** Supplied material follows **
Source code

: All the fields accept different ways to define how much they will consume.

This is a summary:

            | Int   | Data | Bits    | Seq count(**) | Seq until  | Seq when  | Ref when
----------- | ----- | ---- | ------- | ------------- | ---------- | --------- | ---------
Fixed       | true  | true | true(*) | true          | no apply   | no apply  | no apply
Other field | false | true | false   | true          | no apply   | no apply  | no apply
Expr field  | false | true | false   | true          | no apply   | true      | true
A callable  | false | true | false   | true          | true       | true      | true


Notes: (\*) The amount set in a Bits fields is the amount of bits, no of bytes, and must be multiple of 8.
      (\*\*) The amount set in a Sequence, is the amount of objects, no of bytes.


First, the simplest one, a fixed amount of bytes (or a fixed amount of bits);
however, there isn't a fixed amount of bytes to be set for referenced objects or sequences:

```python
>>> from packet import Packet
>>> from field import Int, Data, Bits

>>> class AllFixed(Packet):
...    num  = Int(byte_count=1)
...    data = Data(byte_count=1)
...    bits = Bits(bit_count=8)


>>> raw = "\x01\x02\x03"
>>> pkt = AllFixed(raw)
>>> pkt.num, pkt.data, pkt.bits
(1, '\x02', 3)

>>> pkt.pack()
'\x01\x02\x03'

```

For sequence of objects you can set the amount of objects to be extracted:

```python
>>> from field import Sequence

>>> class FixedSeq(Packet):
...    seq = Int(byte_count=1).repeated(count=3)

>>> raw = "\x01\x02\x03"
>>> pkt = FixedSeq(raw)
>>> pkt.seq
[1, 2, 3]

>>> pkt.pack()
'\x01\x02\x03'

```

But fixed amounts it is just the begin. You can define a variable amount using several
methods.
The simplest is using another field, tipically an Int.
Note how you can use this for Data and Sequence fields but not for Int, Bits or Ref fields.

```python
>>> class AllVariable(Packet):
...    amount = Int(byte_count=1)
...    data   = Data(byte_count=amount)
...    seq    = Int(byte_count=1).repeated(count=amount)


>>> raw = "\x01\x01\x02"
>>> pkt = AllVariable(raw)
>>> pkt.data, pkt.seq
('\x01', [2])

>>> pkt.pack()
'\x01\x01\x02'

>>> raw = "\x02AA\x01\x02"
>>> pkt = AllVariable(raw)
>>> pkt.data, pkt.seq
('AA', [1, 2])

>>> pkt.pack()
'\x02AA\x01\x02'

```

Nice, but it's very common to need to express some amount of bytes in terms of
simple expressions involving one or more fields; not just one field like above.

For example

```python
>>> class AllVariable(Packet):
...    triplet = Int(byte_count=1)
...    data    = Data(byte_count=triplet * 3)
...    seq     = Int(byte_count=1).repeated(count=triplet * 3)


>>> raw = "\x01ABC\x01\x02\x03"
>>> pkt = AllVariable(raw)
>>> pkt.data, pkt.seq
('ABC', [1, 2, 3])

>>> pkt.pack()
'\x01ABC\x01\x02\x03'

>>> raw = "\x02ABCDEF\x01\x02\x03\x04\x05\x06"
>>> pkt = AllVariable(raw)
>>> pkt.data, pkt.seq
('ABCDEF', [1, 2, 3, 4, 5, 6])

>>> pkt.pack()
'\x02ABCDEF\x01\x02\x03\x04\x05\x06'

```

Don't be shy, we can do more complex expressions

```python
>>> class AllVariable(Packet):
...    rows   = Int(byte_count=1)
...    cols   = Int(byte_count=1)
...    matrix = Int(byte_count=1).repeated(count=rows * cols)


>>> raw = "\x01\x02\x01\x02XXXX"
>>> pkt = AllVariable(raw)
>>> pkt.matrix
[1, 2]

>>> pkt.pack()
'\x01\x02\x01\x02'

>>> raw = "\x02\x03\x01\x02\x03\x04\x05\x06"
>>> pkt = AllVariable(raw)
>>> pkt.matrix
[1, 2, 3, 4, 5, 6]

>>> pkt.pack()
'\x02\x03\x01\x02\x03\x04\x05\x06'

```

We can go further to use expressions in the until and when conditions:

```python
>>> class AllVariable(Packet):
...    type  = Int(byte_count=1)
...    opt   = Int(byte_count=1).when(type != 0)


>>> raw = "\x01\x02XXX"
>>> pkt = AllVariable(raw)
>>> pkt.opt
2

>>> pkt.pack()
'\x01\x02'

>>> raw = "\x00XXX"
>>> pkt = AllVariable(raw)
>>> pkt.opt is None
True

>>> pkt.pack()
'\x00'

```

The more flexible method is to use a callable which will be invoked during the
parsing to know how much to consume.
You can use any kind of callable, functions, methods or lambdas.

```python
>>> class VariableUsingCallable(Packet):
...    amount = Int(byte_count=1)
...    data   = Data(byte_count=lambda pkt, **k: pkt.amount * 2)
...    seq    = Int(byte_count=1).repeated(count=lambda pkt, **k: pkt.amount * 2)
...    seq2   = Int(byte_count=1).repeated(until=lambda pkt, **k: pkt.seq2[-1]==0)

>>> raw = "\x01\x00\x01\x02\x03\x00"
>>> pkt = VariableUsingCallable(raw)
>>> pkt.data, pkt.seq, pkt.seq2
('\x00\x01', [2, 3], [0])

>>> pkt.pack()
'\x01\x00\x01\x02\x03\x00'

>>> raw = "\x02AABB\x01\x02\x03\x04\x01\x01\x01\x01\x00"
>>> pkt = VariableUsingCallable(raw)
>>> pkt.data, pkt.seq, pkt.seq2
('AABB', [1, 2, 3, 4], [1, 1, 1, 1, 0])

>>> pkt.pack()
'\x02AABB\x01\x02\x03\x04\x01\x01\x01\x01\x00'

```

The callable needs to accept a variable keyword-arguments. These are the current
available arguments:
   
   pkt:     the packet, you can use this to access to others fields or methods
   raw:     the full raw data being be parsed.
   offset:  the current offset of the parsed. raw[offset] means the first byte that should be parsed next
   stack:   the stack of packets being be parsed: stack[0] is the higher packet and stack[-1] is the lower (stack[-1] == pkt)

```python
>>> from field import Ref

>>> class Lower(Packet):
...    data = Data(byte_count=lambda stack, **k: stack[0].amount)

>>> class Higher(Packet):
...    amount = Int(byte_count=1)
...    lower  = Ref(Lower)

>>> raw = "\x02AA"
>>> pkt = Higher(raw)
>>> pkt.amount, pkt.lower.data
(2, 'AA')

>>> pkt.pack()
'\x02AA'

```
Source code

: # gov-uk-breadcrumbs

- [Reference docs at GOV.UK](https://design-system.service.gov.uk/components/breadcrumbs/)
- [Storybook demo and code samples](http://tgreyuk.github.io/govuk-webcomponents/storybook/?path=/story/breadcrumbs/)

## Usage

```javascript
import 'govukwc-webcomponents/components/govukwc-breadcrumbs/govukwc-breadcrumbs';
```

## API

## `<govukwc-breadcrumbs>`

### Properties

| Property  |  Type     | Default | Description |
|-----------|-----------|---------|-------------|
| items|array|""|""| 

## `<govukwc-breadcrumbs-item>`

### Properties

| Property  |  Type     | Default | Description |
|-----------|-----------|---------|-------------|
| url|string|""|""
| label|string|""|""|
** End of Supplied material **
_Your goal:_
Starting at the line that has "Don't be shy, we" and ending at the line that has "being be parsed.", please write out the lines above exactly, leaving out all others.

_Exercise answer:_
Don't be shy, we can do more complex expressions

```python
>>> class AllVariable(Packet):
...    rows   = Int(byte_count=1)
...    cols   = Int(byte_count=1)
...    matrix = Int(byte_count=1).repeated(count=rows * cols)


>>> raw = "\x01\x02\x01\x02XXXX"
>>> pkt = AllVariable(raw)
>>> pkt.matrix
[1, 2]

>>> pkt.pack()
'\x01\x02\x01\x02'

>>> raw = "\x02\x03\x01\x02\x03\x04\x05\x06"
>>> pkt = AllVariable(raw)
>>> pkt.matrix
[1, 2, 3, 4, 5, 6]

>>> pkt.pack()
'\x02\x03\x01\x02\x03\x04\x05\x06'

```

We can go further to use expressions in the until and when conditions:

```python
>>> class AllVariable(Packet):
...    type  = Int(byte_count=1)
...    opt   = Int(byte_count=1).when(type != 0)


>>> raw = "\x01\x02XXX"
>>> pkt = AllVariable(raw)
>>> pkt.opt
2

>>> pkt.pack()
'\x01\x02'

>>> raw = "\x00XXX"
>>> pkt = AllVariable(raw)
>>> pkt.opt is None
True

>>> pkt.pack()
'\x00'

```

The more flexible method is to use a callable which will be invoked during the
parsing to know how much to consume.
You can use any kind of callable, functions, methods or lambdas.

```python
>>> class VariableUsingCallable(Packet):
...    amount = Int(byte_count=1)
...    data   = Data(byte_count=lambda pkt, **k: pkt.amount * 2)
...    seq    = Int(byte_count=1).repeated(count=lambda pkt, **k: pkt.amount * 2)
...    seq2   = Int(byte_count=1).repeated(until=lambda pkt, **k: pkt.seq2[-1]==0)

>>> raw = "\x01\x00\x01\x02\x03\x00"
>>> pkt = VariableUsingCallable(raw)
>>> pkt.data, pkt.seq, pkt.seq2
('\x00\x01', [2, 3], [0])

>>> pkt.pack()
'\x01\x00\x01\x02\x03\x00'

>>> raw = "\x02AABB\x01\x02\x03\x04\x01\x01\x01\x01\x00"
>>> pkt = VariableUsingCallable(raw)
>>> pkt.data, pkt.seq, pkt.seq2
('AABB', [1, 2, 3, 4], [1, 1, 1, 1, 0])

>>> pkt.pack()
'\x02AABB\x01\x02\x03\x04\x01\x01\x01\x01\x00'

```

The callable needs to accept a variable keyword-arguments. These are the current
available arguments:
   
   pkt:     the packet, you can use this to access to others fields or methods
   raw:     the full raw data being be parsed.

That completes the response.